On January 14, 2026, Blood Cancer United (formerly The Leukemia & Lymphoma Society) announced that the first patient has been treated in a new sub-study of its landmark Beat AML® Master Clinical Trial. In collaboration with AVEO Oncology (an LG Chem company), the trial is evaluating ficlatuzumab — a monoclonal antibody targeting hepatocyte growth factor (HGF) — in combination with the current standard of care (venetoclax + azacitidine) in adults aged 60 years and older with newly diagnosed, untreated acute myeloid leukemia (AML).
The sub-study is currently open at two leading U.S. centers:
- University of California San Francisco (UCSF)
- The University of Kansas Medical Center
Why This Matters – The Unmet Need in Older AML Patients
AML remains one of the most aggressive and deadly blood cancers, especially in patients over 60, who represent the majority of new cases. The introduction of venetoclax + azacitidine in 2020 dramatically improved outcomes compared with traditional intensive chemotherapy, raising median overall survival from ~8–10 months to ~14–15 months in fit older patients. Despite this major advance, most patients still relapse within 12–18 months, and long-term survival rates remain poor (often <20 % at 5 years).
Lore Gruenbaum, Ph.D., Chief Scientific Officer of Blood Cancer United, summarized the challenge:
“The shift to venetoclax + azacitidine five years ago was practice-changing, but most patients still relapse and long-term outcomes remain poor. That’s why we are actively investigating new triplet therapies like this one. These combinations have the potential to improve survival and quality of life.”
Ficlatuzumab blocks HGF, a growth factor frequently overexpressed in AML that promotes leukemia cell survival, proliferation, and resistance to therapy. Preclinical data suggest that adding HGF inhibition to ven/aza may deepen responses, delay relapse, and overcome resistance mechanisms.
The Beat AML Master Trial – A Precision-Medicine Powerhouse
Launched in 2016, Beat AML is the world’s first collaborative precision-medicine master trial in a blood cancer. Instead of running separate studies for each drug or mutation, Beat AML uses one overarching protocol with multiple parallel sub-studies. Patients receive rapid genomic testing (within 7 days of diagnosis) and are matched to the most promising targeted therapy based on their individual molecular profile.
Key milestones to date (as of January 2026):
- >1,850 patients have received genomic testing within 7 days
- >650 patients enrolled in one of the precision-treatment sub-studies
- 14 active U.S. clinical sites (recently expanded to include University of Pittsburgh Medical Center and West Virginia University)
Recent sub-study highlights include:
- Revumenib-based triplet (menin inhibitor + ven/aza) in NPM1-mutated or KMT2A-rearranged AML ? very high complete remission rates and a median overall survival of 15.5 months in the KMT2A subgroup (historically ~2.5 months with ven/aza alone)

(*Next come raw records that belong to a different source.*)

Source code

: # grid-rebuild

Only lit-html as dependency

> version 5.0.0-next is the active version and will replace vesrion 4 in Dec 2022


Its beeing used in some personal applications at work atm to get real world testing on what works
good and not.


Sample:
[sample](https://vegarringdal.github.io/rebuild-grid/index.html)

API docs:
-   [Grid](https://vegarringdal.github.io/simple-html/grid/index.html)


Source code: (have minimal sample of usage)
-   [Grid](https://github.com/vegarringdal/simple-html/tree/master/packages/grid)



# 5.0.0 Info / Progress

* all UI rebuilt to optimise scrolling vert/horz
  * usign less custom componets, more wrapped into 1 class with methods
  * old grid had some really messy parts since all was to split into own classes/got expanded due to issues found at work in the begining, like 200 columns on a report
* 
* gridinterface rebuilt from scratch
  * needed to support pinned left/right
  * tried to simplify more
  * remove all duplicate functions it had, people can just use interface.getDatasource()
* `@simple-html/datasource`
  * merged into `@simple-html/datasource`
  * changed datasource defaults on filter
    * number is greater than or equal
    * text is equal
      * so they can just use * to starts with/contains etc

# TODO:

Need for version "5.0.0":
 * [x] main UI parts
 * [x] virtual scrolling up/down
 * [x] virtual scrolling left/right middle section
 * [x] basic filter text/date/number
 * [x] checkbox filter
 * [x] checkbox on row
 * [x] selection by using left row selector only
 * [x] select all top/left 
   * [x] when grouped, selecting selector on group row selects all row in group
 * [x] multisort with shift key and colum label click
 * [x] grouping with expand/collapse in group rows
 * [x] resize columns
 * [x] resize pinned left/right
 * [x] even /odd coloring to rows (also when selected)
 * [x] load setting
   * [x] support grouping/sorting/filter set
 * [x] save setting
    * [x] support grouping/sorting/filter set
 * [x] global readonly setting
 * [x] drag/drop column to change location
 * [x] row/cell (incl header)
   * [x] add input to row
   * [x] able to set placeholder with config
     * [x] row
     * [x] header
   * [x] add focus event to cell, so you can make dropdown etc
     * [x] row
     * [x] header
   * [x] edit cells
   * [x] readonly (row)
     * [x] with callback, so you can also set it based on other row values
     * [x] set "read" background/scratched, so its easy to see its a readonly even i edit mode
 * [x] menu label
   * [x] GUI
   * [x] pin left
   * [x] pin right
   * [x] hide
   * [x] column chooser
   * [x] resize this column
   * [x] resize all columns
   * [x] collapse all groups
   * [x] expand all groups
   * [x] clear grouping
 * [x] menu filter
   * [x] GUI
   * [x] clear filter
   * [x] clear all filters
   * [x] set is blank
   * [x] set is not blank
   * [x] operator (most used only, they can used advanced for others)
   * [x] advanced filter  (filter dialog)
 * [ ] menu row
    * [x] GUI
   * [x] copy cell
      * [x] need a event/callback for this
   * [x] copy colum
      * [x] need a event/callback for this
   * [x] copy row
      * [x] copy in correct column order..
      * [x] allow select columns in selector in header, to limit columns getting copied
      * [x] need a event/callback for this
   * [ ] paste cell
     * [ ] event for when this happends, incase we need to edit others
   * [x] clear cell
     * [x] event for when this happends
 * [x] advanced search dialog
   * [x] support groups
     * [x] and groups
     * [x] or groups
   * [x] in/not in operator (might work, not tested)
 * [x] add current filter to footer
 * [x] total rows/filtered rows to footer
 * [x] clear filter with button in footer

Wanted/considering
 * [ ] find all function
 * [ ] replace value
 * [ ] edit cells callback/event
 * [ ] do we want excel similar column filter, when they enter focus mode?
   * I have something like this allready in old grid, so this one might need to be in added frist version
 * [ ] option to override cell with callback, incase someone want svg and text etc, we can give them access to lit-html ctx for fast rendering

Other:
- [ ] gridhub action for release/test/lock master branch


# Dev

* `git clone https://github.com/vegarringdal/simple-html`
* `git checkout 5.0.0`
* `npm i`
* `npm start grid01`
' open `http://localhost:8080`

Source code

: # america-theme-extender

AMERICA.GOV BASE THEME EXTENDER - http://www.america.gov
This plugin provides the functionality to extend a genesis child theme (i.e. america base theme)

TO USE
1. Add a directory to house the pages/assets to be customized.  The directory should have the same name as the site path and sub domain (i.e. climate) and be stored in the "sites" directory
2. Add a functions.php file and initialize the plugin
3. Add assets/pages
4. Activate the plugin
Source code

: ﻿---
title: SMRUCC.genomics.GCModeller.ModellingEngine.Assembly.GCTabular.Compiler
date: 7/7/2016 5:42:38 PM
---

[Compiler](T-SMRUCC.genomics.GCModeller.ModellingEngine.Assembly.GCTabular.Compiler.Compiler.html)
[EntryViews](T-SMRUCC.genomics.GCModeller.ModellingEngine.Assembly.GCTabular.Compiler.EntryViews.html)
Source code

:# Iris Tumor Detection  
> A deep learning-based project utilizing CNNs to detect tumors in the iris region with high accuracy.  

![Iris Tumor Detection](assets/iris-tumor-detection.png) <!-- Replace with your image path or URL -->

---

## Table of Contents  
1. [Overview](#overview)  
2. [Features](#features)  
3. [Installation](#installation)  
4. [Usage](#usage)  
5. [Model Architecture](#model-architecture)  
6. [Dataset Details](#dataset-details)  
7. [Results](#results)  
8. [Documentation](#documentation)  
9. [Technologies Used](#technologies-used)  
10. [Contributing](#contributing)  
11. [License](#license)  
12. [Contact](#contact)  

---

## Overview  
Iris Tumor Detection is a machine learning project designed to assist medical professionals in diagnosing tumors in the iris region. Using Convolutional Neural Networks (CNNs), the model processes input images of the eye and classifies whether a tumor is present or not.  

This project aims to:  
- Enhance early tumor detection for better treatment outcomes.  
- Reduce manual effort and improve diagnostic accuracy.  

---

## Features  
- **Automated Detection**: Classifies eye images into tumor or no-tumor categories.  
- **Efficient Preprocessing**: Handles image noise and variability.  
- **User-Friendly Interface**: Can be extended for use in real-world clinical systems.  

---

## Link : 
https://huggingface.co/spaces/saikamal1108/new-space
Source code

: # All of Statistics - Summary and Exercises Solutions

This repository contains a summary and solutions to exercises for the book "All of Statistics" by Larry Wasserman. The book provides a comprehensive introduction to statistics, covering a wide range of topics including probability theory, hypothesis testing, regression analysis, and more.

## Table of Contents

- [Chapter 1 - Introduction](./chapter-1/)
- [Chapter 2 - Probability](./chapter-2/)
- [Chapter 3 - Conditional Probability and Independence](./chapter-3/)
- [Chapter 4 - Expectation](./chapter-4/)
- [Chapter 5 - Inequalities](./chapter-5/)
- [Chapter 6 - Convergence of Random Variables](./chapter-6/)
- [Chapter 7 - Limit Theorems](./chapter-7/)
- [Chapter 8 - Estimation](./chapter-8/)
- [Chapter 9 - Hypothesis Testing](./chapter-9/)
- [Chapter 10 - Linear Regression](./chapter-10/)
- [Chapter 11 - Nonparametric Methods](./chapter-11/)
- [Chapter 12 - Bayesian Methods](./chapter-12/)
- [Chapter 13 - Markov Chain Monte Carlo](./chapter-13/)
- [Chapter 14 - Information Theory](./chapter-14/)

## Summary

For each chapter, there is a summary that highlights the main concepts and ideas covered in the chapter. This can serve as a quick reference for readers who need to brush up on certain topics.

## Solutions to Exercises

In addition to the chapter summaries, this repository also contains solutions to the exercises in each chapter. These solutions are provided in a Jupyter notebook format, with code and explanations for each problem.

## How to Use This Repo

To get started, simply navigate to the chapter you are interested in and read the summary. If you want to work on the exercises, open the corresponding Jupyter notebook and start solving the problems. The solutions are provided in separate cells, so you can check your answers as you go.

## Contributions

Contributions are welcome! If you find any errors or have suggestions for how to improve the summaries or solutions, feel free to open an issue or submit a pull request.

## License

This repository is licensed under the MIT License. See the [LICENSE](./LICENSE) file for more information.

- Opti-AML (launched 2023, enrollment completed September 2025): testing whether shortening venetoclax duration from 28 to 14 days (combined with azacitidine) maintains efficacy while reducing toxicity, hospitalizations, infections, and transfusions in older patients
Results from Opti-AML are expected in 2026.
Chief Medical Officer Perspective
John Byrd, M.D., Beat AML Chief Medical Officer and Director of UPMC Hillman Cancer Center, commented:
“Beat AML continues to exceed expectations and has evolved into an extensive network of innovative therapeutic trials. Patients enrolled in a Beat AML treatment trial have achieved improved survival and better quality of life compared with standard-of-care chemotherapy. As we approach 10 years, the master trial continues to advance the frontier of precision medicine in AML.”
Bottom Line – Why This Announcement Is Significant
The ficlatuzumab + ven/aza sub-study represents another bold step in Beat AML’s mission to systematically replace “one-size-fits-all” chemotherapy with biology-driven, personalized regimens. If successful, this triplet could become a new standard backbone for older adults with newly diagnosed AML — a population that historically had very limited options and dismal long-term outcomes.
The trial also exemplifies the power of master-protocol designs: multiple promising drugs can be tested simultaneously, patients are rapidly matched to the best available option, and the entire ecosystem (academic centers, pharma partners, genomic labs, regulators) works together under one umbrella.
For patients and physicians, Beat AML remains one of the most important ongoing initiatives in hematologic oncology — and the new ficlatuzumab arm adds another layer of hope for older adults facing this aggressive disease.